Use Social Selling to Jumpstart Your Sales Process

Adopting a proactive social media approach makes a real difference to your customers and to your bottom line.


The modern sales professional faces a tricky conundrum in the digital economy.

On one hand, there are more tools than ever before that allow you to reach, understand, and interact with prospective customers. Yet, at the same time, consumers are overwhelmed with choice and have become slightly cynical and defensive about the sales process.

According to Forrester Research, “A recent survey found that connecting with a prospect now takes eighteen or more phone calls, callback rates are below 1%, and only 24% of outbound sales emails are ever opened.”

The key is for salespeople to get back to the basics. This means working to solve a particular problem that a customer is facing, rather than working towards a pre-planned sales agenda.

Social selling is a method that can contribute to the timeless agenda of trying to solve problems for consumers. A recent article in the Harvard Business Review offered this definition: “With social selling, salespeople use social media platforms to research, prospect, and network by sharing educational content and answering questions. As a result, they’re able to build relationships until prospects are ready to buy.” The goal in social selling should be to form a relationship which is useful to the customer, that ultimately clears a path towards making a sale. 

Maybe you can start tracking interesting questions that your consumers ask, and start blogging with solutions. Perhaps you go social and ask questions that start the kind of sales conversations you want to be having? Or do you create a video channel that offers handy advice and uses the comments section of YouTube to drive enquiries? These are all practical ways to weave social and selling together into a powerful flexible tool.  

Social selling shouldn’t be confused with general social media marketing that seeks to create a favorable impression of a brand. This is far more specific. You need to work with individuals using social media to solve their problems and showcase the power of your product or service. 

Account-based sales is another idea that is gaining traction within many organizations. It’s a way of working that tries to expand the sales process beyond ‘one seller - one buyer’, and to rather create connections and multiple touch points between departments at each company, in order to grow the overall value of the deal. 

So how can you start to make this all happen for your organization? 

Make the Time

Start by carving out a small percentage of your time to build relationships slowly and steadily. Do this on a daily or weekly basis. Visitors almost never buy anything the first time they come to your website; they become aware, then they become familiar, then they ask a few questions and make sure the tool will fit their needs. Only then will they make the decision to buy and enter an ongoing relationship with you. 

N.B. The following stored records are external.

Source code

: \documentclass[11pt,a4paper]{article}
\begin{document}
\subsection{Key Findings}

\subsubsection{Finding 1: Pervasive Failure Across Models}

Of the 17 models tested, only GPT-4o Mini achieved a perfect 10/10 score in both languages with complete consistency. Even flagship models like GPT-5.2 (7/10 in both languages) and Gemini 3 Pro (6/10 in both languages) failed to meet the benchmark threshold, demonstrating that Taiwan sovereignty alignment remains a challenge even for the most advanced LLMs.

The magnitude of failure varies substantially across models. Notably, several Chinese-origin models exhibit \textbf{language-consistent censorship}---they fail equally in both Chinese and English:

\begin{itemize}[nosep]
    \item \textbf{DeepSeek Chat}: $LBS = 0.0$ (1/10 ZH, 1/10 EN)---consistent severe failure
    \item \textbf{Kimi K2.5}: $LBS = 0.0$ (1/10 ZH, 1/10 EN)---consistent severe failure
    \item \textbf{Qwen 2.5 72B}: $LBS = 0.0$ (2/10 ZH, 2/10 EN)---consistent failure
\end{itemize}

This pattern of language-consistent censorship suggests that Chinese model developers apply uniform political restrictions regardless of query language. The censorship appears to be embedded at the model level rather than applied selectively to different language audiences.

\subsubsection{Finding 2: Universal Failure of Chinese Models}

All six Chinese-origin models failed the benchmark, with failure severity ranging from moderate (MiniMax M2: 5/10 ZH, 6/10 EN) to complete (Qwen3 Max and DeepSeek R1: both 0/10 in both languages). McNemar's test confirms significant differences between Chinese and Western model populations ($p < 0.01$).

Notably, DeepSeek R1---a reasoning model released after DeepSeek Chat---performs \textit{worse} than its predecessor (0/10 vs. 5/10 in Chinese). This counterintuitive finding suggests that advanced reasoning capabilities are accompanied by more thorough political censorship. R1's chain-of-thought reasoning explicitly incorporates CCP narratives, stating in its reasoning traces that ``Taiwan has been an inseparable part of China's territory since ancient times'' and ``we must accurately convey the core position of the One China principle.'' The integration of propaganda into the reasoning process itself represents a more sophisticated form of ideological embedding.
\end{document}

It’s a long process that requires integrity and patience on the side of the seller. By dedicating a recurring block of time, and reaching out via the platforms that they are using, you are showing the customer your consistency and your willingness to engage with them over the long haul. 

Collaborate with the Marketing Department

Your marketing and social media people should be an invaluable asset to the sales department. They can train reps in effective use of social media, how to use corporate tools and track conversations and interactions, and how to integrate seamlessly with digital marketing campaigns. 

Furthermore, social selling should be aligned with your marketing department’s branding and messaging goals, so that the departments are reinforcing each other’s messaging all the time. 

Social selling is a very welcome addition to the suite of sales tools available in the digital economy. It requires thought, practice, and a slow and steady approach. Improved communication and understanding is key to unlocking value and building relationships with prospects.